2011 Annual Uehiro Lectures: Professor Philip Pettit, Lecture 2: "Robust demands and the need for law"

Past Event

Date
02 June 2011, 6:00pm - 8:00pm

Location
St Cross College
61 St Giles, Oxford OX1 3LZ

2011 Annual Uehiro Lectures (hosted by Oxford Uehiro Centre)

Lecture 2, "Robust demands and the need for law"

Date and time: 5–7 pm, Thursday 2nd June

Venue: Gulbenkian Lecture Theatre, St Cross Building, Manor Road, Oxford OX1 3UL.

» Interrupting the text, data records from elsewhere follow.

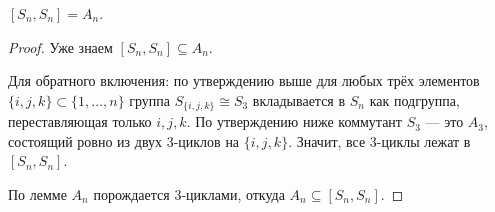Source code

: \begin{theorem}
    $[S_n, S_n] = A_n$.
    \begin{proof}
        Уже знаем $[S_n, S_n] \subseteq A_n$.

        Для обратного включения: по утверждению выше для любых трёх элементов $\{i,j,k\} \subset \{1,\ldots,n\}$ группа
        $S_{\{i,j,k\}} \cong S_3$ вкладывается в $S_n$ как подгруппа, переставляющая только $i,j,k$. По утверждению ниже коммутант
        $S_3$ --- это $A_3$, состоящий ровно из двух 3-циклов на $\{i,j,k\}$. Значит, все 3-циклы лежат в
        $[S_n, S_n]$.

        По лемме $A_n$ порождается 3-циклами, откуда $A_n \subseteq [S_n, S_n]$.
    \end{proof}
\end{theorem}

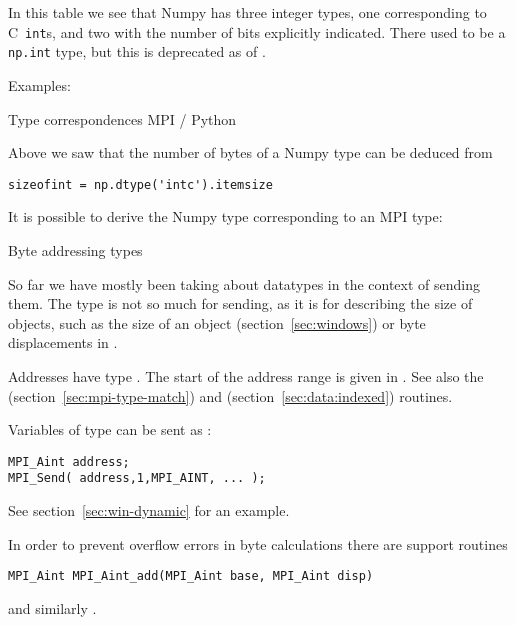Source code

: In this table we see that
Numpy has three integer types,
one corresponding to C~\lstinline{int}s,
and two with the number of bits explicitly indicated.
There used to be a \lstinline{np.int} type,
but this is deprecated as of .

Examples:



 {Type correspondences MPI / Python}

Above we saw that the number of bytes of a Numpy type can be deduced from
\lstset{language=Python}
\begin{lstlisting}
sizeofint = np.dtype('intc').itemsize  
\end{lstlisting}

It is possible to derive the Numpy type corresponding to an MPI type:

\lstset{language=C}

 {Byte addressing types}
\label{sec:mpi-byte-type}

So far we have mostly been taking about datatypes in the context of
sending them. The  type is not so much for
sending, as it is for describing the size of objects, such as the size
of an  object (section~\ref{sec:windows})
or byte displacements in .

Addresses have type . The start of the address range is
given in .
See also the 
(section~\ref{sec:mpi-type-match})
and
(section~\ref{sec:data:indexed})
routines.

Variables of type  can be sent as :
\begin{lstlisting}
MPI_Aint address;
MPI_Send( address,1,MPI_AINT, ... );
\end{lstlisting}
See section~\ref{sec:win-dynamic} for an example.

In order to prevent overflow errors in byte calculations
there are support routines 
\begin{lstlisting}
MPI_Aint MPI_Aint_add(MPI_Aint base, MPI_Aint disp)
\end{lstlisting}
and similarly .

Abstract: The common subjection to law means in any community that we give each other certain legal rights robustly, not just actually or probably. The freedom, respect and dignity that you thereby enjoy come about as a result of how we others are legally constrained; they do not materialize just as a result of what we do, or even, unlike virtue-based goods, as a result of what we are disposed to do. And so law is a distinct way of making good, not just an aid or prompt to doing good; it too creates value in its own right

Bio: Philip Pettit is the Laurance S. Rockefeller University Professor of Politics and Human Values at Princeton University, where he has taught political theory and philosophy since 2002. He was elected fellow of the American Academy of Arts and Sciences in 2009, and honorary member of the Royal Irish Academy in 2010; he is also a fellow of the Australian academies in Humanities and Social Sciences. Pettit holds honorary professorships in Philosophy at Sydney University and Queen's University, Belfast. In 2010 he won a Guggenheim fellowship and is spending 2010-11 as a fellow of the Center for Advanced Study in the Behavioral and Social Sciences at Stanford University. Pettit is one of the world‘s leading authors in moral and political theory, and has also made important contributions to issues in the philosophy of mind and metaphysics. His work has also been an important influence on the policies of the current Spanish government.